(Document images with source code)
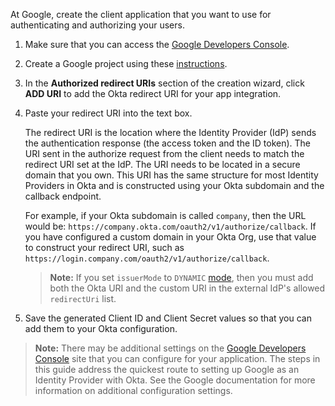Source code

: At Google, create the client application that you want to use for authenticating and authorizing your users.

1. Make sure that you can access the [Google Developers Console](https://console.developers.google.com/).

1. Create a Google project using these [instructions](https://developers.google.com/identity/sign-in/web/sign-in#before_you_begin).

1. In the **Authorized redirect URIs** section of the creation wizard, click **ADD URI** to add the Okta redirect URI for your app integration.

1. Paste your redirect URI into the text box.

    The redirect URI is the location where the Identity Provider (IdP) sends the authentication response (the access token and the ID token). The URI sent in the authorize request from the client needs to match the redirect URI set at the IdP. The URI needs to be located in a secure domain that you own. This URI has the same structure for most Identity Providers in Okta and is constructed using your Okta subdomain and the callback endpoint.

    For example, if your Okta subdomain is called `company`, then the URL would be: `https://company.okta.com/oauth2/v1/authorize/callback`. If you have configured a custom domain in your Okta Org, use that value to construct your redirect URI, such as `https://login.company.com/oauth2/v1/authorize/callback`.

    > **Note:** If you set `issuerMode` to `DYNAMIC` [mode](/docs/reference/api/idps/#property-details), then you must add both the Okta URI and the custom URI in the external IdP's allowed `redirectUri` list.

1. Save the generated Client ID and Client Secret values so that you can add them to your Okta configuration.

> **Note:** There may be additional settings on the [Google Developers Console](https://console.developers.google.com) site that you can configure for your application. The steps in this guide address the quickest route to setting up Google as an Identity Provider with Okta. See the Google documentation for more information on additional configuration settings.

Prompt: Write out exactly the lines above, from the very first through the line containing "1. Save the", both kept, with the pictures removed.

Exercise result:
Source code

: At Google, create the client application that you want to use for authenticating and authorizing your users.

1. Make sure that you can access the [Google Developers Console](https://console.developers.google.com/).

1. Create a Google project using these [instructions](https://developers.google.com/identity/sign-in/web/sign-in#before_you_begin).

1. In the **Authorized redirect URIs** section of the creation wizard, click **ADD URI** to add the Okta redirect URI for your app integration.

1. Paste your redirect URI into the text box.

    The redirect URI is the location where the Identity Provider (IdP) sends the authentication response (the access token and the ID token). The URI sent in the authorize request from the client needs to match the redirect URI set at the IdP. The URI needs to be located in a secure domain that you own. This URI has the same structure for most Identity Providers in Okta and is constructed using your Okta subdomain and the callback endpoint.

    For example, if your Okta subdomain is called `company`, then the URL would be: `https://company.okta.com/oauth2/v1/authorize/callback`. If you have configured a custom domain in your Okta Org, use that value to construct your redirect URI, such as `https://login.company.com/oauth2/v1/authorize/callback`.

    > **Note:** If you set `issuerMode` to `DYNAMIC` [mode](/docs/reference/api/idps/#property-details), then you must add both the Okta URI and the custom URI in the external IdP's allowed `redirectUri` list.

1. Save the generated Client ID and Client Secret values so that you can add them to your Okta configuration.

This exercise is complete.